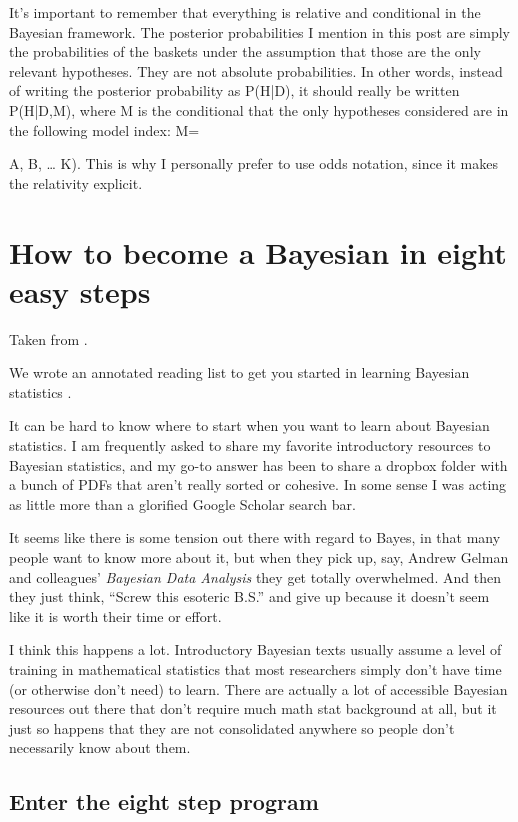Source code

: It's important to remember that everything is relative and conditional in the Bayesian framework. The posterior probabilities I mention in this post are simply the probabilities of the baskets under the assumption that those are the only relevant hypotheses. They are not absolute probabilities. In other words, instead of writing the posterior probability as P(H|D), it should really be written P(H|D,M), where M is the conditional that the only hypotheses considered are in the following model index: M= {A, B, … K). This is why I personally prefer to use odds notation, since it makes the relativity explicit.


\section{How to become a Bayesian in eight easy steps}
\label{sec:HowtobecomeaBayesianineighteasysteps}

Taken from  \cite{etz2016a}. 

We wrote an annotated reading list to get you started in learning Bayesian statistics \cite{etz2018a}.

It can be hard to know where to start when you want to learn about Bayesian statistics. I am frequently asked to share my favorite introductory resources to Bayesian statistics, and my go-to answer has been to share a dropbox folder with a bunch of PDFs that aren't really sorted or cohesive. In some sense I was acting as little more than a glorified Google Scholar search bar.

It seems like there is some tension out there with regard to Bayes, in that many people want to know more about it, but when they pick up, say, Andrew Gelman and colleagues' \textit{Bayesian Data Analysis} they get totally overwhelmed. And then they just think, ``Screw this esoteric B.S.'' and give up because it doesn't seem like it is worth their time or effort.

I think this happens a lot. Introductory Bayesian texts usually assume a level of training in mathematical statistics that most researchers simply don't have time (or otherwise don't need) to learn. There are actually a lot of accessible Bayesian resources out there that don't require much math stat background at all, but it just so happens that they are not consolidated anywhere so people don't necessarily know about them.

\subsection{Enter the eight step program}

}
----------
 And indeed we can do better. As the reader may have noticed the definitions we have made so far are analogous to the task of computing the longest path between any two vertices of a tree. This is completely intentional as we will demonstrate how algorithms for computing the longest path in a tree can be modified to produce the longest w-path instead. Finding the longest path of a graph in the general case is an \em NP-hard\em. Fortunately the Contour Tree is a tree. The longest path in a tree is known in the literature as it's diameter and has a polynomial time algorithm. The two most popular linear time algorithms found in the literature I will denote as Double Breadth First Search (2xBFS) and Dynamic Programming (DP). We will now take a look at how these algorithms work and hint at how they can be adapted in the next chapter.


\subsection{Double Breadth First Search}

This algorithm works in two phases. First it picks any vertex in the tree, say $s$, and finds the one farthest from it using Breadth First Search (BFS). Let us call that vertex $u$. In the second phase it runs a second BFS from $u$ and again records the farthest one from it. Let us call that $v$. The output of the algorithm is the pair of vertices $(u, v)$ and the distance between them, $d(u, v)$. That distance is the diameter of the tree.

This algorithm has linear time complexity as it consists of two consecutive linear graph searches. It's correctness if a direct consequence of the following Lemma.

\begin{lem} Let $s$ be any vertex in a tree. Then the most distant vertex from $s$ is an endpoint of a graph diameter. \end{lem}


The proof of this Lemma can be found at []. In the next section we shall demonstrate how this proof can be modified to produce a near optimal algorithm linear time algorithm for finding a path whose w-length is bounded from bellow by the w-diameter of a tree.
----------
**WHAT IS REQUIRED:**
Each line of the entries that contains the word "instead" should be listed.

**COMPLETED TASK:**
: It's important to remember that everything is relative and conditional in the Bayesian framework. The posterior probabilities I mention in this post are simply the probabilities of the baskets under the assumption that those are the only relevant hypotheses. They are not absolute probabilities. In other words, instead of writing the posterior probability as P(H|D), it should really be written P(H|D,M), where M is the conditional that the only hypotheses considered are in the following model index: M= {A, B, … K). This is why I personally prefer to use odds notation, since it makes the relativity explicit.
 And indeed we can do better. As the reader may have noticed the definitions we have made so far are analogous to the task of computing the longest path between any two vertices of a tree. This is completely intentional as we will demonstrate how algorithms for computing the longest path in a tree can be modified to produce the longest w-path instead. Finding the longest path of a graph in the general case is an \em NP-hard\em. Fortunately the Contour Tree is a tree. The longest path in a tree is known in the literature as it's diameter and has a polynomial time algorithm. The two most popular linear time algorithms found in the literature I will denote as Double Breadth First Search (2xBFS) and Dynamic Programming (DP). We will now take a look at how these algorithms work and hint at how they can be adapted in the next chapter.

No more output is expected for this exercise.